Théodore de Bèze a publié, en 1584, un petit Traité latin de la bonne prononciation du français, qui, s'il fût venu plus tôt à ma connaissance, m'eût épargné du temps et de la peine; car une règle importante que j'ai tirée d'une longue étude et de la comparaison assidue des textes, je l'eusse trouvée là toute formulée. Peut-être aussi j'y aurais fait moins d'attention. Il en est des idées comme des plantes: celles que personne n'a semées, et qui viennent d'elles-mêmes, poussent et se développent bien plus vigoureusement que les plantes repiquées toutes grandes de la main du jardinier. Dans l'esprit comme dans le jardin, ce qui est adoptif n'égale jamais l'énergie de ce qui est natif.
Voici le passage où Théodore de Bèze pose en principe qu'on ne doit jamais faire sonner deux consonnes consécutives. J'aurai du moins l'avantage d'appuyer de son autorité le résultat de mes recherches.
«Les Français émettent toutes les lettres avec une sorte de mollesse et de négligence. Leur langue est si antipathique à toute rudesse de prononciation, que sauf le c, l'm, l'n et l'r redoublées, comme dans accès, somme, année, terre, ils ne font jamais sentir deux consonnes de suite…

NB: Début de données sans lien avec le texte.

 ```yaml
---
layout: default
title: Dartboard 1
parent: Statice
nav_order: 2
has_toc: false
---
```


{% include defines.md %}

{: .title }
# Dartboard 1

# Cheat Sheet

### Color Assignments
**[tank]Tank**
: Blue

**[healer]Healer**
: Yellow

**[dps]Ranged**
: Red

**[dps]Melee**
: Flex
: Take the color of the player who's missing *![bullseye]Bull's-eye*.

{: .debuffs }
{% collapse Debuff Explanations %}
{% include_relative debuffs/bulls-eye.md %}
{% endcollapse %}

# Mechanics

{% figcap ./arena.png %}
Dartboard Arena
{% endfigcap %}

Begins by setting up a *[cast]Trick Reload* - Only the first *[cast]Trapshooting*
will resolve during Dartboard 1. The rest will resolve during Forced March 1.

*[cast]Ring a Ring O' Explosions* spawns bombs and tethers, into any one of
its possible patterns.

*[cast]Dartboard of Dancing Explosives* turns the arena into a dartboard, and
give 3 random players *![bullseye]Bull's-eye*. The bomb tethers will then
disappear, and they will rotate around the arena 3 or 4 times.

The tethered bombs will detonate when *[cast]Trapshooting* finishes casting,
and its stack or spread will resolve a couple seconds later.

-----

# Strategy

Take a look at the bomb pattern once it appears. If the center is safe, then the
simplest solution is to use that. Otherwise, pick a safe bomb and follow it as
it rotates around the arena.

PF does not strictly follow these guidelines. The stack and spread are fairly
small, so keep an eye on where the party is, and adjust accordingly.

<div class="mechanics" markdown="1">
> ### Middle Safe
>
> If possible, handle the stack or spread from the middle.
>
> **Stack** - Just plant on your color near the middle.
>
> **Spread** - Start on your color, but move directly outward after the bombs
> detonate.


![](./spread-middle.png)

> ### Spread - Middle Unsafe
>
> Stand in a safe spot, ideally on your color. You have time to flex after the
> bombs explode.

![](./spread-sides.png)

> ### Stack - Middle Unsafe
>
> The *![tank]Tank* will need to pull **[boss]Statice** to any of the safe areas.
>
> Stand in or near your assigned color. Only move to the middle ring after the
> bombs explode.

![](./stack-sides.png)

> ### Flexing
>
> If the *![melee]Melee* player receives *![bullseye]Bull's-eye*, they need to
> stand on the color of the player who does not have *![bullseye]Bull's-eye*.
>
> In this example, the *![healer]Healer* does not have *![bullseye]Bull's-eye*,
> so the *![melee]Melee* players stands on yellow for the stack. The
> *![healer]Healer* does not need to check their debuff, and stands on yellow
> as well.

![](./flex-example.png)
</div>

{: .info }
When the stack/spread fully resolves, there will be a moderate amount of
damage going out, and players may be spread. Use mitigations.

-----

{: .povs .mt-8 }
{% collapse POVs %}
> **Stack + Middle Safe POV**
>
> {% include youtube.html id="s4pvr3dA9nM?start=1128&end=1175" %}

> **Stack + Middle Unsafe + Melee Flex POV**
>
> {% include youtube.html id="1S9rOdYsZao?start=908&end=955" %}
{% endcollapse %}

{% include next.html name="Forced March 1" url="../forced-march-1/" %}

«Leur prononciation, mobile et rapide comme leur génie, ne se heurte jamais au concours des consonnes, ni ne s'attarde guère sur des syllabes longues. Une consonne finit-elle un mot? elle se lie à la voyelle initiale du mot suivant; si bien qu'une phrase entière glisse comme un seul et unique mot.» (De Francicæ linguæ recta pron., p. 9 et 10.)

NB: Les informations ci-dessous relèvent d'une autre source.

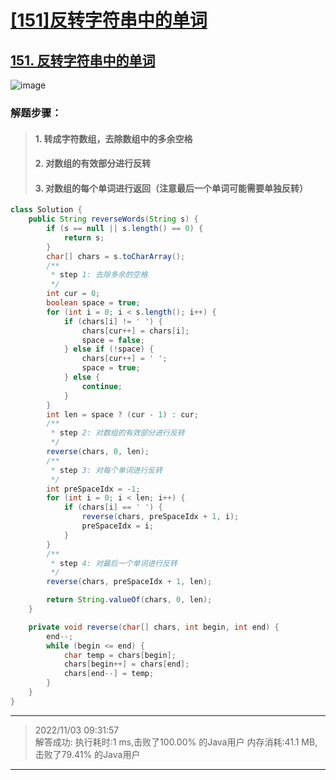 # [[151]反转字符串中的单词](https://github.com/imtsingyun/LeetCode/issues/2)

## [151. 反转字符串中的单词](https://leetcode.cn/problems/reverse-words-in-a-string/)

![image](https://user-images.githubusercontent.com/56377217/199637587-4841fda5-c6f9-4486-92c4-f82c21e699f4.png)


### 解题步骤：
> #### 1. 转成字符数组，去除数组中的多余空格
> #### 2. 对数组的有效部分进行反转
> #### 3. 对数组的每个单词进行返回（注意最后一个单词可能需要单独反转）

```java
class Solution {
    public String reverseWords(String s) {
        if (s == null || s.length() == 0) {
            return s;
        }
        char[] chars = s.toCharArray();
        /**
         * step 1: 去除多余的空格
         */
        int cur = 0;
        boolean space = true;
        for (int i = 0; i < s.length(); i++) {
            if (chars[i] != ' ') {
                chars[cur++] = chars[i];
                space = false;
            } else if (!space) {
                chars[cur++] = ' ';
                space = true;
            } else {
                continue;
            }
        }
        int len = space ? (cur - 1) : cur;
        /**
         * step 2: 对数组的有效部分进行反转
         */
        reverse(chars, 0, len);
        /**
         * step 3: 对每个单词进行反转
         */
        int preSpaceIdx = -1;
        for (int i = 0; i < len; i++) {
            if (chars[i] == ' ') {
                reverse(chars, preSpaceIdx + 1, i);
                preSpaceIdx = i;
            }
        }
        /**
         * step 4: 对最后一个单词进行反转
         */
        reverse(chars, preSpaceIdx + 1, len);

        return String.valueOf(chars, 0, len);
    }

    private void reverse(char[] chars, int begin, int end) {
        end--;
        while (begin <= end) {
            char temp = chars[begin];
            chars[begin++] = chars[end];
            chars[end--] = temp;
        }
    }
}
```

---
> 2022/11/03 09:31:57	
解答成功:
	执行耗时:1 ms,击败了100.00% 的Java用户
	内存消耗:41.1 MB,击败了79.41% 的Java用户
---

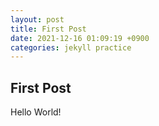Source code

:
 ```yaml
---
layout: post
title: First Post
date: 2021-12-16 01:09:19 +0900
categories: jekyll practice
---
```


## First Post
Hello World!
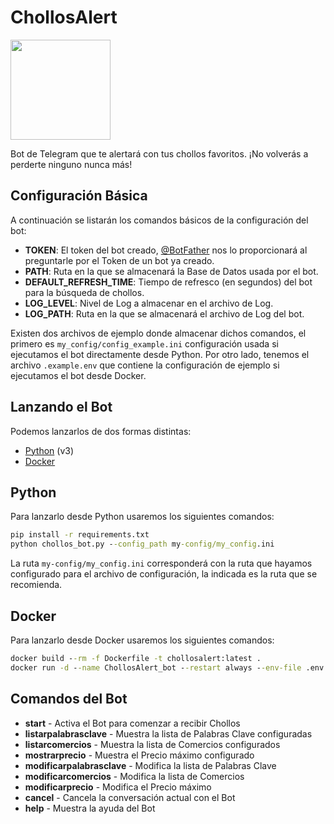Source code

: # ChollosAlert
<img src="./img/LogoChollosAlert.png" width="160px">

Bot de Telegram que te alertará con tus chollos favoritos. ¡No volverás a perderte ninguno nunca más!

## Configuración Básica

A continuación se listarán los comandos básicos de la configuración del bot:

- **TOKEN**: El token del bot creado, [@BotFather](https://telegram.me/BotFather) nos lo proporcionará al preguntarle por el Token de un bot ya creado.
- **PATH**: Ruta en la que se almacenará la Base de Datos usada por el bot.
- **DEFAULT_REFRESH_TIME**: Tiempo de refresco (en segundos) del bot para la búsqueda de chollos.
- **LOG_LEVEL**: Nivel de Log a almacenar en el archivo de Log.
- **LOG_PATH**: Ruta en la que se almacenará el archivo de Log del bot.

Existen dos archivos de ejemplo donde almacenar dichos comandos, el primero es `my_config/config_example.ini` configuración usada si ejecutamos el bot directamente desde Python. Por otro lado, tenemos el archivo `.example.env` que contiene la configuración de ejemplo si ejecutamos el bot desde Docker.

## Lanzando el Bot

Podemos lanzarlos de dos formas distintas:

- [Python](./README.md#python) (v3)
- [Docker](./README.md#docker)

## Python

Para lanzarlo desde Python usaremos los siguientes comandos:

```bat
pip install -r requirements.txt
python chollos_bot.py --config_path my-config/my_config.ini
```

La ruta `my-config/my_config.ini` corresponderá con la ruta que hayamos configurado para el archivo de configuración, la indicada es la ruta que se recomienda.

## Docker

Para lanzarlo desde Docker usaremos los siguientes comandos:

```bat
docker build --rm -f Dockerfile -t chollosalert:latest .
docker run -d --name ChollosAlert_bot --restart always --env-file .env chollosalert:latest
```

## Comandos del Bot

- **start** - Activa el Bot para comenzar a recibir Chollos
- **listarpalabrasclave** - Muestra la lista de Palabras Clave configuradas
- **listarcomercios** - Muestra la lista de Comercios configurados
- **mostrarprecio** - Muestra el Precio máximo configurado
- **modificarpalabrasclave** - Modifica la lista de Palabras Clave
- **modificarcomercios** - Modifica la lista de Comercios
- **modificarprecio** - Modifica el Precio máximo
- **cancel** - Cancela la conversación actual con el Bot
- **help** - Muestra la ayuda del Bot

Voilà le caractère essentiel de notre langue; et lorsqu'il tend de jour en jour davantage à s'effacer et à disparaître dans l'oubli, il est heureux qu'un témoignage daté du XVIe siècle prévienne la perte complète de la tradition. Si, malgré ce témoignage, on ne veut ni revenir sur les abus accomplis, ni enrayer sur la pente qui nous mène dans le précipice, nous aurons du moins la satisfaction de perdre notre langue à plaisir et en pleine connaissance de cause.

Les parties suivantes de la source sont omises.